# INSTRUCTIONS TO FOLLOW:
Look below for the line holding "Creating a Facebook App" and the line holding "## Business Verification". Transcribe exactly those lines and all lines between them, nothing more.

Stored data
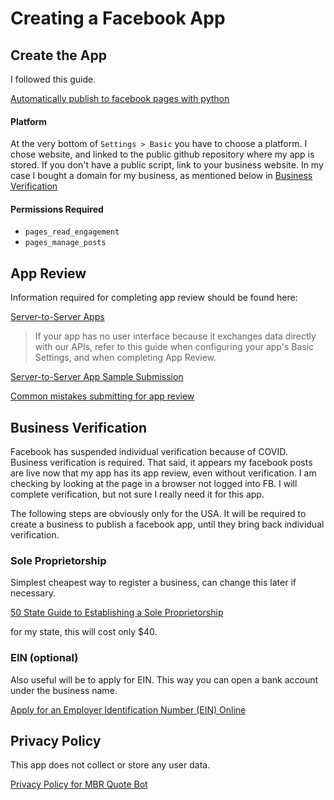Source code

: # Creating a Facebook App

## Create the App

I followed this guide.

[Automatically publish to facebook pages with python](https://blog.theodo.com/2019/02/automatically-publish-facebook-pages-python/)

#### Platform

At the very bottom of `Settings > Basic` you have to choose a platform. I chose website, and linked to the public github repository where my app is stored. If you don't have a public script, link to your business website.  In my case I bought a domain for my business, as mentioned below in [Business Verification](#business-verification)

#### Permissions Required

* `pages_read_engagement`
* `pages_manage_posts`

## App Review

Information required for completing app review should be found here:

[Server-to-Server Apps](https://developers.facebook.com/docs/apps/server-to-server-apps) 
> If your app has no user interface because it exchanges data directly with our APIs, refer to this guide when configuring your app's Basic Settings, and when completing App Review.

[Server-to-Server App Sample Submission](https://developers.facebook.com/docs/app-review/resources/sample-submissions/server-to-server)

[Common mistakes submitting for app review](https://developers.facebook.com/docs/app-review/submission-guide/common-mistakes)

## Business Verification

Facebook has suspended individual verification because of COVID. Business verification is required. That said, it appears my facebook posts are live now that my app has its app review, even without verification. I am checking by looking at the page in a browser not logged into FB. I will complete verification, but not sure I really need it for this app.

The following steps are obviously only for the USA. It will be required to create a business to publish a facebook app, until they bring back individual verification.

### Sole Proprietorship

Simplest cheapest way to register a business, can change this later if necessary.

[50 State Guide to Establishing a Sole Proprietorship](https://www.nolo.com/legal-encyclopedia/50-state-guide-establishing-sole-proprietorship.html)

for my state, this will cost only $40.

### EIN (optional)

Also useful will be to apply for EIN. This way you can open a bank account under the business name.

[Apply for an Employer Identification Number (EIN) Online](https://www.irs.gov/businesses/small-businesses-self-employed/apply-for-an-employer-identification-number-ein-online)

## Privacy Policy

This app does not collect or store any user data.

[Privacy Policy for MBR Quote Bot](privacy.md)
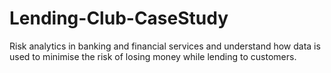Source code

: # Lending-Club-CaseStudy
Risk analytics in banking and financial services and understand how data is used to minimise the risk of losing money while lending to customers.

# EXERCISE ANSWER:
: # Creating a Facebook App

## Create the App

I followed this guide.

[Automatically publish to facebook pages with python](https://blog.theodo.com/2019/02/automatically-publish-facebook-pages-python/)

#### Platform

At the very bottom of `Settings > Basic` you have to choose a platform. I chose website, and linked to the public github repository where my app is stored. If you don't have a public script, link to your business website.  In my case I bought a domain for my business, as mentioned below in [Business Verification](#business-verification)

#### Permissions Required

* `pages_read_engagement`
* `pages_manage_posts`

## App Review

Information required for completing app review should be found here:

[Server-to-Server Apps](https://developers.facebook.com/docs/apps/server-to-server-apps) 
> If your app has no user interface because it exchanges data directly with our APIs, refer to this guide when configuring your app's Basic Settings, and when completing App Review.

[Server-to-Server App Sample Submission](https://developers.facebook.com/docs/app-review/resources/sample-submissions/server-to-server)

[Common mistakes submitting for app review](https://developers.facebook.com/docs/app-review/submission-guide/common-mistakes)

## Business Verification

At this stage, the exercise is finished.